═══ Supplied material ═══

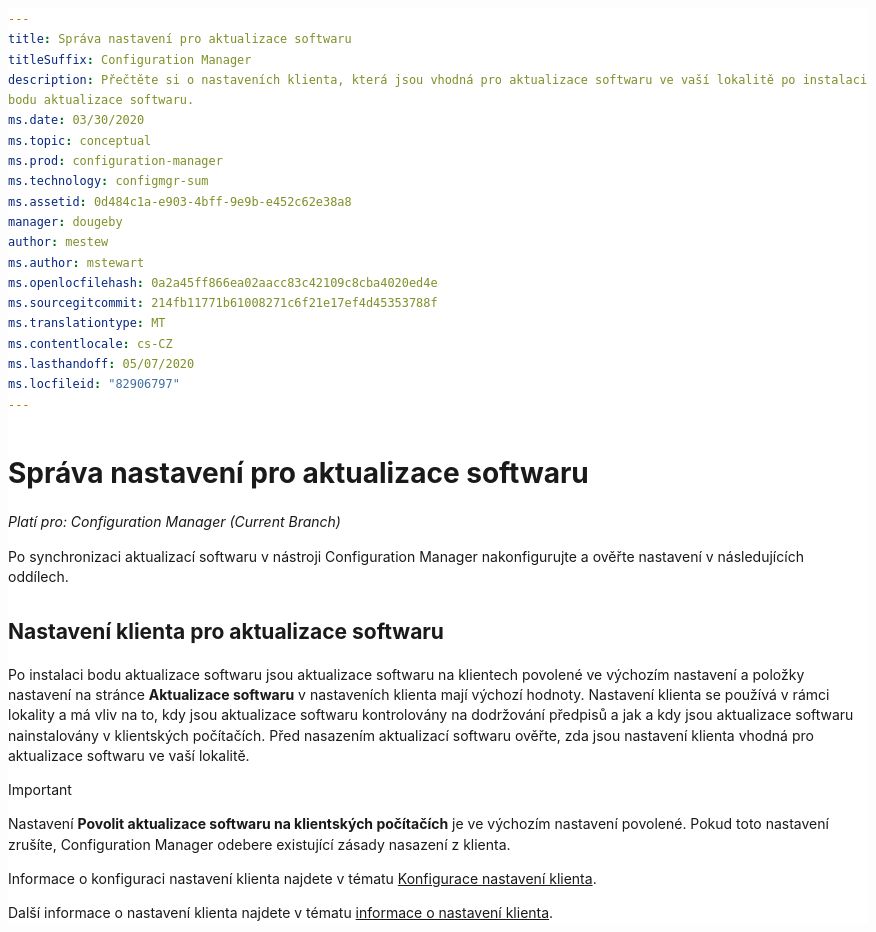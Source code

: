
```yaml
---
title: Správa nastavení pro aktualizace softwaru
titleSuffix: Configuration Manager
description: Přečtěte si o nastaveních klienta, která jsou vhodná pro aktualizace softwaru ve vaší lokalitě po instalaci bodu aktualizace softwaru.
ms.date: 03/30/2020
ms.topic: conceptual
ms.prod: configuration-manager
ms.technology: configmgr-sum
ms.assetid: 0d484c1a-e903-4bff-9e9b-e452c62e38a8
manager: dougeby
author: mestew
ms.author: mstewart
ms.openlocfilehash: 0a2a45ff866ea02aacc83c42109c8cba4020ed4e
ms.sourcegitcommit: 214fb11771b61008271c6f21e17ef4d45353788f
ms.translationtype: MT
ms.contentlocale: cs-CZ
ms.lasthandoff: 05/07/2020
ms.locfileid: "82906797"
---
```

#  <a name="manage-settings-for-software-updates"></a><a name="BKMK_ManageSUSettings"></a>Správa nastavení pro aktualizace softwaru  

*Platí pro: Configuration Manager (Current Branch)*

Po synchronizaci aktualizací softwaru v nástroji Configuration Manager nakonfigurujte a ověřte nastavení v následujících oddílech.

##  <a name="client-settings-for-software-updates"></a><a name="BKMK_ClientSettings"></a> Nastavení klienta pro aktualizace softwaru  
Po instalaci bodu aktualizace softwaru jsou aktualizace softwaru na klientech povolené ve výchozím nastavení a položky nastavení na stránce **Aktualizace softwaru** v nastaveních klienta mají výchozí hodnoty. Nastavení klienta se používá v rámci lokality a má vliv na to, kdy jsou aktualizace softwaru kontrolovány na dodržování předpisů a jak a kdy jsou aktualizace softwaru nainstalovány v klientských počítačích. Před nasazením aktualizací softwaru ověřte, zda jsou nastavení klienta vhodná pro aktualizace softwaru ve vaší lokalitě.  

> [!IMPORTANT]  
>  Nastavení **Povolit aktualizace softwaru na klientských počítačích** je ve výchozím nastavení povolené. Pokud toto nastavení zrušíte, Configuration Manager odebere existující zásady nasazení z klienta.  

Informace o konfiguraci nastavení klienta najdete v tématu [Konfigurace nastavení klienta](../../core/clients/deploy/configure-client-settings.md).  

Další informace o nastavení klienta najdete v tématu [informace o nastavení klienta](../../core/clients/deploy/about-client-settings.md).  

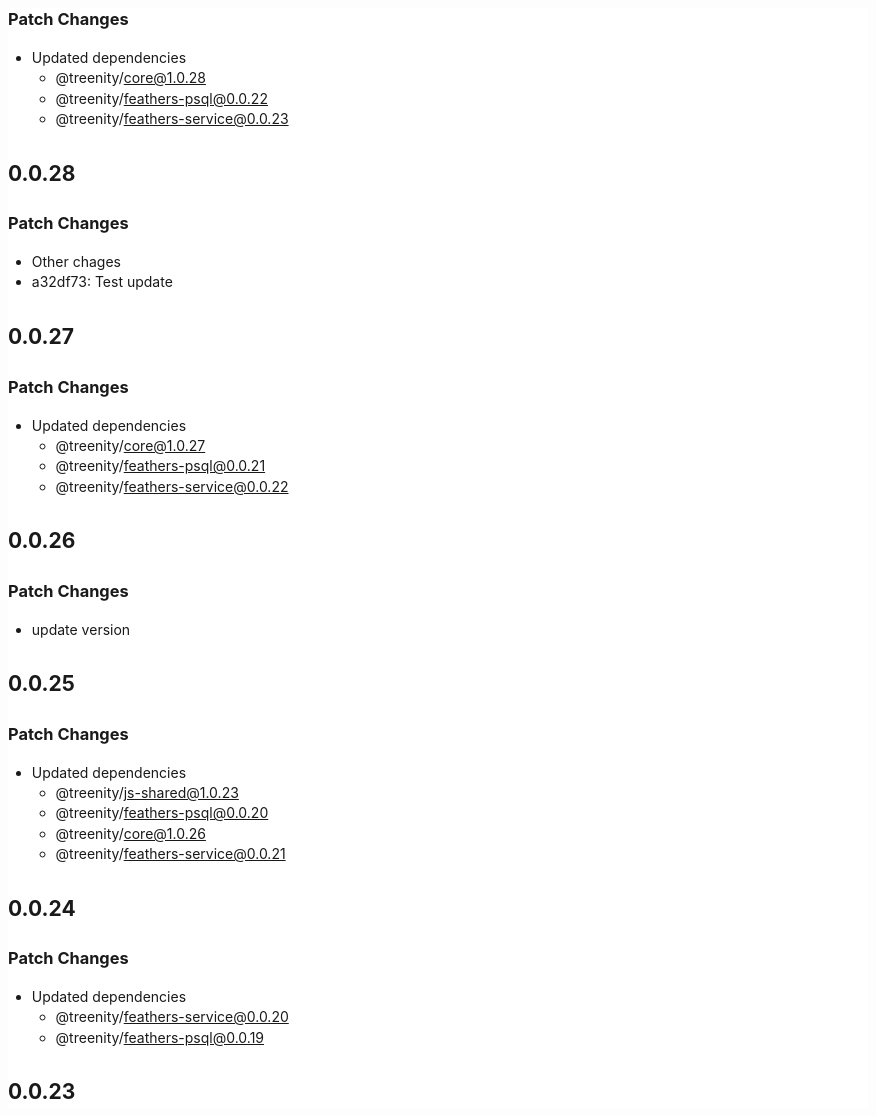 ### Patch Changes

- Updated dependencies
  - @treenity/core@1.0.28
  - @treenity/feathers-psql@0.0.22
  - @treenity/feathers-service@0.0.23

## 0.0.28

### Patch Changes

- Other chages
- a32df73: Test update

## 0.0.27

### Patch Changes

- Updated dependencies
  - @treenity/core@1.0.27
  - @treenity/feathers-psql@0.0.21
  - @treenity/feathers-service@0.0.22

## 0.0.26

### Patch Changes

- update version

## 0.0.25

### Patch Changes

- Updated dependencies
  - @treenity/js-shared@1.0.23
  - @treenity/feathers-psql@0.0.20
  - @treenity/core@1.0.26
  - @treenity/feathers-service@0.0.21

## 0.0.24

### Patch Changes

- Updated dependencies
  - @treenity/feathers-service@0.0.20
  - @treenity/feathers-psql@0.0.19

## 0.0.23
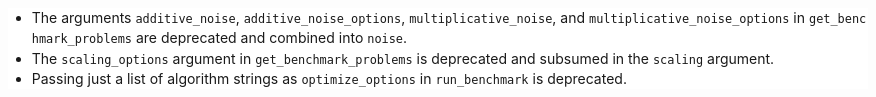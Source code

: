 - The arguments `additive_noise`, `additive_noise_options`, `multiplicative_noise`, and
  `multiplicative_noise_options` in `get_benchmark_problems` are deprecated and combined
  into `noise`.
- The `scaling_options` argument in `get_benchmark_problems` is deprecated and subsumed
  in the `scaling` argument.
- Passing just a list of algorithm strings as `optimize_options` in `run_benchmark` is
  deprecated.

═══

To do
I would like the material repeated in full and exactly, with its images omitted.

Exercise result
Source code

:
```yaml
---
title: Správa nastavení pro aktualizace softwaru
titleSuffix: Configuration Manager
description: Přečtěte si o nastaveních klienta, která jsou vhodná pro aktualizace softwaru ve vaší lokalitě po instalaci bodu aktualizace softwaru.
ms.date: 03/30/2020
ms.topic: conceptual
ms.prod: configuration-manager
ms.technology: configmgr-sum
ms.assetid: 0d484c1a-e903-4bff-9e9b-e452c62e38a8
manager: dougeby
author: mestew
ms.author: mstewart
ms.openlocfilehash: 0a2a45ff866ea02aacc83c42109c8cba4020ed4e
ms.sourcegitcommit: 214fb11771b61008271c6f21e17ef4d45353788f
ms.translationtype: MT
ms.contentlocale: cs-CZ
ms.lasthandoff: 05/07/2020
ms.locfileid: "82906797"
---
```

#  <a name="manage-settings-for-software-updates"></a><a name="BKMK_ManageSUSettings"></a>Správa nastavení pro aktualizace softwaru  

*Platí pro: Configuration Manager (Current Branch)*

Po synchronizaci aktualizací softwaru v nástroji Configuration Manager nakonfigurujte a ověřte nastavení v následujících oddílech.

##  <a name="client-settings-for-software-updates"></a><a name="BKMK_ClientSettings"></a> Nastavení klienta pro aktualizace softwaru  
Po instalaci bodu aktualizace softwaru jsou aktualizace softwaru na klientech povolené ve výchozím nastavení a položky nastavení na stránce **Aktualizace softwaru** v nastaveních klienta mají výchozí hodnoty. Nastavení klienta se používá v rámci lokality a má vliv na to, kdy jsou aktualizace softwaru kontrolovány na dodržování předpisů a jak a kdy jsou aktualizace softwaru nainstalovány v klientských počítačích. Před nasazením aktualizací softwaru ověřte, zda jsou nastavení klienta vhodná pro aktualizace softwaru ve vaší lokalitě.  

> [!IMPORTANT]  
>  Nastavení **Povolit aktualizace softwaru na klientských počítačích** je ve výchozím nastavení povolené. Pokud toto nastavení zrušíte, Configuration Manager odebere existující zásady nasazení z klienta.  

Informace o konfiguraci nastavení klienta najdete v tématu [Konfigurace nastavení klienta](../../core/clients/deploy/configure-client-settings.md).  

Další informace o nastavení klienta najdete v tématu [informace o nastavení klienta](../../core/clients/deploy/about-client-settings.md).  

 ### Patch Changes

- Updated dependencies
  - @treenity/core@1.0.28
  - @treenity/feathers-psql@0.0.22
  - @treenity/feathers-service@0.0.23

## 0.0.28

### Patch Changes

- Other chages
- a32df73: Test update

## 0.0.27

### Patch Changes

- Updated dependencies
  - @treenity/core@1.0.27
  - @treenity/feathers-psql@0.0.21
  - @treenity/feathers-service@0.0.22

## 0.0.26

### Patch Changes

- update version

## 0.0.25

### Patch Changes

- Updated dependencies
  - @treenity/js-shared@1.0.23
  - @treenity/feathers-psql@0.0.20
  - @treenity/core@1.0.26
  - @treenity/feathers-service@0.0.21

## 0.0.24

### Patch Changes

- Updated dependencies
  - @treenity/feathers-service@0.0.20
  - @treenity/feathers-psql@0.0.19

## 0.0.23
Source code

: - The arguments `additive_noise`, `additive_noise_options`, `multiplicative_noise`, and
  `multiplicative_noise_options` in `get_benchmark_problems` are deprecated and combined
  into `noise`.
- The `scaling_options` argument in `get_benchmark_problems` is deprecated and subsumed
  in the `scaling` argument.
- Passing just a list of algorithm strings as `optimize_options` in `run_benchmark` is
  deprecated.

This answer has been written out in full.